Nah, dress akad dan resepsiku pisah dari paket, nih. Dress akad aku dipinjami oleh Mba Laily Muntasiroh, kakak kelas di SMK dulu yang udah nikah duluan dan buat dress sendiri alhamdulillah. Sedangkan dress resepsi aku sewa di BOJ makeup studio, ignya @boj.beautyofjannah. Harganya 350 aja! Hehehe murah kaaannn. Kan udah dibilang kami low budget :). Murah-murah gini udah cantik, kok. Hehehe

Newasides Photography

Ini dia waktunya ngomongin dokumentasi. Nggak cuma soal rias, dokumentasi pun kami pilih-pilih. Yaaaagimanadooooongggg kami anaknya anak kamera semua dan biasa jadi dokumentator. Kalo rewel soal dokumentasi yaaa wajar XD. Hehehehe

Dari sekian banyak orang yang kami temui, kami cukup cocok sama vendor @newasides yang juga kawan lama di komunitas fotografiku dulu semasa aku masih SMK. Sebenernya lebih ke model sih portfolionya, tapi karena sering handle wedding, jadilah aku dan mas sepakat pakai mereka.

Untuk harga sendiri kami deal di harga 5,5 juta dengan detail paketnya 1 video teaser 1 menit untuk instagram, 1 video full dari akad sampai resepsi, full sofot copy acara, cetak photobox pengantin, dan album besar yang isinya foto akad, foto resepsi, sampe foto dokumentasi bersama para tamu.
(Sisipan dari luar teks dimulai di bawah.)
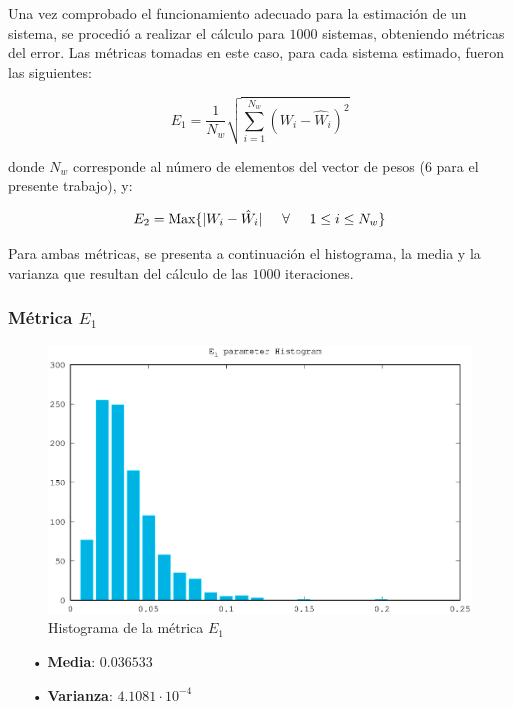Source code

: Una vez comprobado el funcionamiento adecuado para la estimación de un sistema, se procedió a realizar el cálculo para $1000$ sistemas, obteniendo métricas del error. Las métricas tomadas en este caso, para cada sistema estimado, fueron las siguientes:

\begin{equation}
E_1 = \frac{1}{N_w} \sqrt{\sum_{i=1}^{N_w}(W_i-\hat{W}_i)^2}
\end{equation}

donde $N_w$ corresponde al número de elementos del vector de pesos (6 para el presente trabajo), y:

\begin{equation}
E_2 = \text{Max}\{ |W_i - \hat{W}_i| \hspace{0.5cm} \forall \hspace{0.5cm} 1 \leq i \leq N_w\}
\end{equation}

Para ambas métricas, se presenta a continuación el histograma, la media y la varianza que resultan del cálculo de las $1000$ iteraciones.

\newpage

\subsubsection{Métrica $E_1$}

\vspace{-0.5cm}

\begin{figure}[htb!]
    \centering
        \includegraphics[width = 10 cm]{./figures/C05-multiple_system_e1_hist}
        \caption{Histograma de la métrica $E_1$}
        \label{fig:multiple_system_e1_hist}
\end{figure}

\vspace{-0.5cm}

\begin{itemize}
   \item[•] \textbf{Media}: $0.036533$ 
   \item[•] \textbf{Varianza}: $4.1081 \cdot 10^{-4}$
\end{itemize}

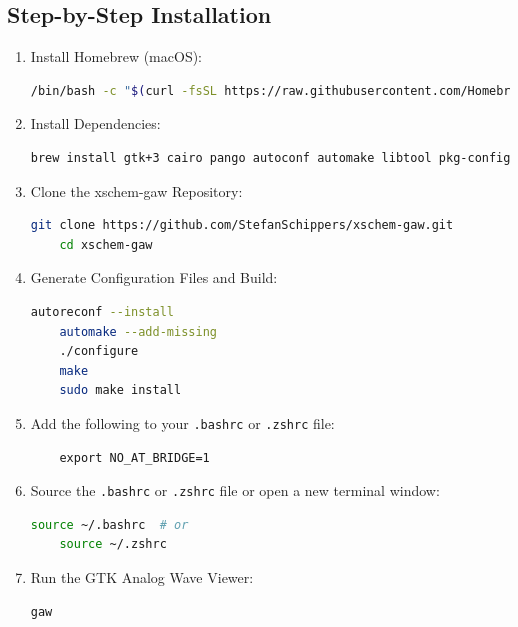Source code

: \documentclass[12pt]{article}
\begin{document}
\subsection{Step-by-Step Installation}
\begin{enumerate}
    \item Install Homebrew (macOS):
    \begin{lstlisting}[language=bash, breaklines=true]
    /bin/bash -c "$(curl -fsSL https://raw.githubusercontent.com/Homebrew/install/HEAD/install.sh)"
    \end{lstlisting}
    
    \item Install Dependencies:
    \begin{lstlisting}[language=bash, breaklines=true]
    brew install gtk+3 cairo pango autoconf automake libtool pkg-config at-spi2-core
    \end{lstlisting}

    \item Clone the xschem-gaw Repository:
    \begin{lstlisting}[language=bash, breaklines=true]
    git clone https://github.com/StefanSchippers/xschem-gaw.git
    cd xschem-gaw
    \end{lstlisting}

    \item Generate Configuration Files and Build:
    \begin{lstlisting}[language=bash, breaklines=true]
    autoreconf --install
    automake --add-missing
    ./configure
    make
    sudo make install
    \end{lstlisting}

    \item Add the following to your \texttt{.bashrc} or \texttt{.zshrc} file:
    \begin{lstlisting}
    export NO_AT_BRIDGE=1
    \end{lstlisting}

    \item Source the \texttt{.bashrc} or \texttt{.zshrc} file or open a new terminal window:
    \begin{lstlisting}[language=bash]
    source ~/.bashrc  # or
    source ~/.zshrc
    \end{lstlisting}

    \item Run the GTK Analog Wave Viewer:
    \begin{lstlisting}[language=bash]
    gaw
    \end{lstlisting}
\end{enumerate}
\end{document}
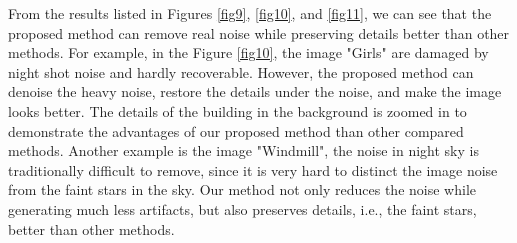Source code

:\documentclass[runningheads]{llncs}
\begin{document}
From the results listed in Figures \ref{fig9}, \ref{fig10}, and \ref{fig11}, we can see that the proposed method can remove real noise while preserving details better than other methods. For example, in the Figure \ref{fig10}, the image "Girls" are damaged by night shot noise and hardly recoverable. However, the proposed method can denoise the heavy noise, restore the details under the noise, and make the image looks better. The details of the building in the background is zoomed in to demonstrate the advantages of our proposed method than other compared methods. Another example is the image "Windmill", the noise in night sky is traditionally difficult to remove, since it is very hard to distinct the image noise from the faint stars in the sky. Our method not only reduces the noise while generating much less artifacts, but also preserves details, i.e., the faint stars, better than other methods.
\vspace{-0.1in}
\end{document}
Cukup lengkap alhamdulillah.

Supana Dekor

Ini nih yang paling mencuri perhatian di acara nikahan kemarin hehehe. Dekornya katnaya simpel, mahal, keren, mewah, sederhana, minimalis tapi menawan. UUUUUUHHH KAMI TERSANJUNG LOH! To be honest, banyak sekali yang mengira dekor yang kami pakai mahal. Banyak yang mengira dekor yang kami pakai dari vendor terkenal. Padahal mah enggak sama sekali.

Kami dapat kontak vendor dari adik sepupuku yang punya channel vendor di daerah pasar bergota. Yup di bergota kami blusukan ketemu sama Pak Supana pemilik dekor. Dan guess what?! Kami dapat harga 3,5 juta saja. :” terharu beneran pas dapet harga segini dimana ketika kami cari vendor dekor minimal mereka kasih harga ke kami 8jutaan hiks!

Monggo yang butuh dekor bisa langsung kontak ke WhatsApp beliau di: +62 858-6556-6158 (Pak Supana) bilang aja dapet kontak dari Septi dan dapat rekomendasi dari Septi. Bismillah semoga bisa dapat harga yang cocok, ya.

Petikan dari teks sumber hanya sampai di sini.